I'm seeing massive delays between a kernel being submitted to an AMD GPU and actually executed. My program is doing blocking writes/reads (with blocking=CL_TRUE) to ensure that I/O isn't interfering with the kernel. I then use clGetEventProfilingInfo to get info on kernel queueing, submitting, starting and ending. The data (and code) below shows that the kernel spends about 3 seconds submitted, and then 3 seconds running. In general, it looks like the submitted time scales with the running time. I've looked at a number of forum posts about delays in kernel execution (for instance,http://devgurus.amd.com/thread/166587) but there doesn't seem to be a resolution there. I've checked that the GPU is not in low-power mode. Has anyone else seen this or have suggestions of how to diagnose it?

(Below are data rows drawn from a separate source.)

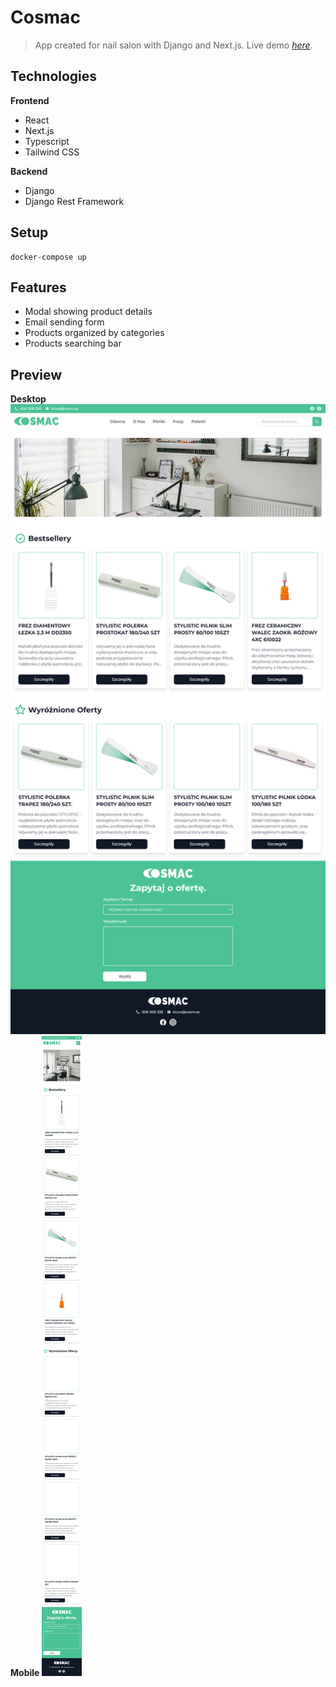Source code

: # Cosmac
> App created for nail salon with Django and Next.js.
> Live demo [_here_](https://cosmac.vercel.app).

## Technologies
**Frontend**
- React
- Next.js
- Typescript
- Tailwind CSS

**Backend**
- Django
- Django Rest Framework

## Setup
```
docker-compose up
```


## Features
- Modal showing product details
- Email sending form
- Products organized by categories
- Products searching bar

## Preview
**Desktop**
![Website](./images/website.png)
**Mobile**
![Website on mobile devices](./images/website-mobile.png)
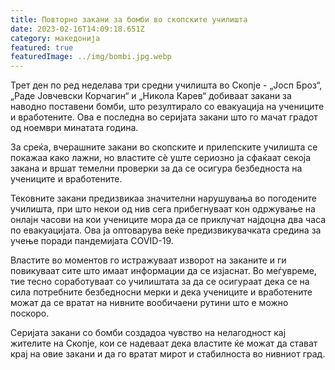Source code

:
 ```yaml
---
title: Повторно закани за бомби во скопските училишта
date: 2023-02-16T14:09:18.651Z
category: македонија
featured: true
featuredImage: ../img/bombi.jpg.webp
---
```


Трет ден по ред неделава три средни училишта во Скопје - „Јосп Броз“, „Раде Јовчевски Корчагин“ и „Никола Карев“ добиваат закани за наводно поставени бомби, што резултирало со евакуација на учениците и вработените. Ова е последна во серијата закани што го мачат градот од ноември минатата година.

За среќа, вчерашните закани во скопските и прилепските училишта се покажаа како лажни, но властите сè уште сериозно ја сфаќаат секоја закана и вршат темелни проверки за да се осигура безбедноста на учениците и вработените.

Тековните закани предизвикаа значителни нарушувања во погодените училишта, при што некои од нив сега прибегнуваат кон одржување на онлајн часови на кои учениците мора да се приклучат најдоцна два часа по евакуацијата. Ова ја оптоварува веќе предизвикувачката средина за учење поради пандемијата COVID-19.

Властите во моментов го истражуваат изворот на заканите и ги повикуваат сите што имаат информации да се изјаснат. Во меѓувреме, тие тесно соработуваат со училиштата за да се осигураат дека се на сила потребните безбедносни мерки и дека учениците и вработените можат да се вратат на нивните вообичаени рутини што е можно поскоро.

Серијата закани со бомби создадоа чувство на нелагодност кај жителите на Скопје, кои се надеваат дека властите ќе можат да стават крај на овие закани и да го вратат мирот и стабилноста во нивниот град.
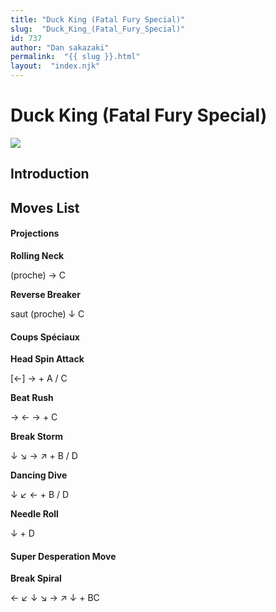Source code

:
 ```yaml
---
title: "Duck King (Fatal Fury Special)"
slug:  "Duck_King_(Fatal_Fury_Special)"
id: 737
author: "Dan sakazaki"
permalink:  "{{ slug }}.html"
layout:  "index.njk"
---
```


# Duck King (Fatal Fury Special)

![](/images/Ffspduck.PNG)  

## Introduction

## Moves List

#### Projections

**Rolling Neck**

(proche) → C

**Reverse Breaker**

saut (proche) ↓ C

#### Coups Spéciaux

**Head Spin Attack**

\[←\] → + A / C

**Beat Rush**

→ ← → + C

**Break Storm**

↓ ↘ → ↗ + B / D

**Dancing Dive**

↓ ↙ ← + B / D

**Needle Roll**

↓ + D

#### Super Desperation Move

**Break Spiral**

← ↙ ↓ ↘ → ↗ ↓ + BC
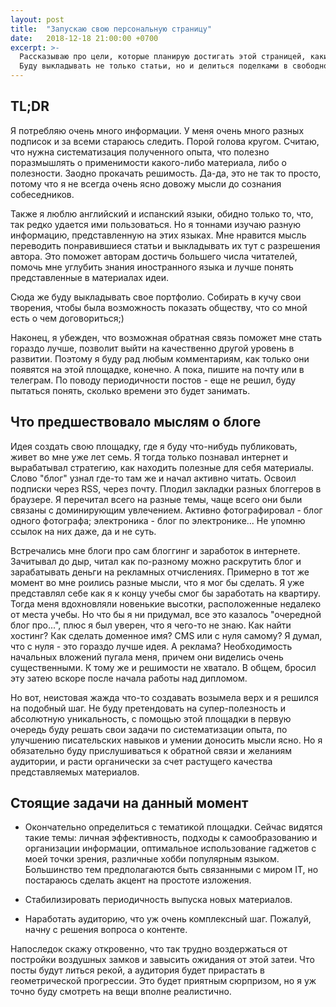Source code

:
 ```yaml
---
layout: post
title:  "Запускаю свою персональную страницу"
date:   2018-12-18 21:00:00 +0700
excerpt: >-
  Рассказываю про цели, которые планирую достигать этой страницей, какие темы буду освещать в статьях.
  Буду выкладывать не только статьи, но и делиться поделками в свободное от работы время.
---
```

## TL;DR

Я потребляю очень много информации. У меня очень много разных подписок и за всеми стараюсь следить. Порой голова кругом. Считаю, что нужна систематизация полученного опыта, что полезно поразмышлять о применимости какого-либо материала, либо о полезности. Заодно прокачать решимость. Да-да, это не так то просто, потому что я не всегда очень ясно довожу мысли до сознания собеседников.

Также я люблю английский и испанский языки, обидно только то, что, так редко удается ими пользоваться. Но я тоннами изучаю разную информацию, представленную на этих языках. Мне нравится мысль переводить понравившиеся статьи и выкладывать их тут с разрешения автора. Это поможет авторам достичь большего числа читателей, помочь мне углубить знания иностранного языка и лучше понять представленные в материалах идеи.

Сюда же буду выкладывать свое портфолио. Собирать в кучу свои творения, чтобы была возможность показать обществу, что со мной есть о чем договориться;)

Наконец, я убежден, что возможная обратная связь поможет мне стать гораздо лучше, позволит выйти на качественно другой уровень в развитии. Поэтому я буду рад любым комментариям, как только они появятся на этой площадке, конечно. А пока, пишите на почту или в телеграм. По поводу периодичности постов - еще не решил, буду пытаться понять, сколько времени это будет занимать.

## Что предшествовало мыслям о блоге

Идея создать свою площадку, где я буду что-нибудь публиковать, живет во мне уже лет семь. Я тогда только познавал интернет и вырабатывал стратегию, как находить полезные для себя материалы. Слово "блог" узнал где-то там же и начал активно читать. Освоил подписки через RSS, через почту. Плодил закладки разных блоггеров в браузере. Я перечитал всего на разные темы, чаще всего они были связаны с доминирующим увлечением. Активно фотографировал - блог одного фотографа; электроника - блог по электронике... Не упомню ссылок на них даже, да и не суть.

Встречались мне блоги про сам блоггинг и заработок в интернете. Зачитывал до дыр, читал как по-разному можно раскрутить блог и зарабатывать деньги на рекламных отчислениях. Примерно в тот же момент во мне роились разные мысли, что я мог бы сделать. Я уже представлял себе как я к концу учебы смог бы заработать на квартиру. Тогда меня вдохновляли новенькие высотки, расположенные недалеко от места учебы. Но что бы я ни придумал, все это казалось "очередной блог про...", плюс я был уверен, что я чего-то не знаю. Как найти хостинг? Как сделать доменное имя? CMS или с нуля самому? Я думал, что с нуля - это гораздо лучше идея. А реклама? Необходимость начальных вложений пугала меня, причем они виделись очень существенными. К тому же и решимости не хватало. В общем, бросил эту затею вскоре после начала работы над дипломом.

Но вот, неистовая жажда что-то создавать возымела верх и я решился на подобный шаг. Не буду претендовать на супер-полезность и абсолютную уникальность, с помощью этой площадки в первую очередь буду решать свои задачи по систематизации опыта, по улучшению писательских навыков и умении доносить мысли ясно. Но я обязательно буду прислушиваться к обратной связи и желаниям аудитории, и расти органически за счет растущего качества представляемых материалов.

## Стоящие задачи на данный момент

- Окончательно определиться с тематикой площадки. Сейчас видятся такие темы: личная эффективность, подходы к самообразованию и организации информации, оптимальное использование гаджетов с моей точки зрения, различные хобби популярным языком. Большинство тем предполагаются быть связанными с миром IT, но постараюсь сделать акцент на простоте изложения.

- Стабилизировать периодичность выпуска новых материалов.

- Наработать аудиторию, что уж очень комплексный шаг. Пожалуй, начну с решения вопроса о контенте.

Напоследок скажу откровенно, что так трудно воздержаться от постройки воздушных замков и завысить ожидания от этой затеи. Что посты будут литься рекой, а аудитория будет прирастать в геометрической прогрессии. Это будет приятным сюрпризом, но я уж точно буду смотреть на вещи вполне реалистично.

5 write: queued 0.000000 submit 0.023312 start 3296.444778 end 3335.371268 | submitted 3296.421466 running 38.926490
6 exec: queued 0.021067 submit 78.494703 start 3335.371268 end 6529.140138 | submitted 3256.876565 running 3193.768870
7 read: queued 0.024849 submit 79.085042 start 6529.140158 end 6578.664028 | submitted 6450.055116 running 49.523870
8 Overall 6583.000000 ms
Follow up: after upgrading from the latest release drivers (v13.4 released on 5/29/2013) to the latest beta drivers (release 11/22/2013) we're no longer seeing this performance issue. This problem occurred on 64-bit Centos using a AMD A10-6700, but if you're seeing this issue and have a different chipset I'd recommend upgrading to the latest beta drivers and seeing if that fixes it.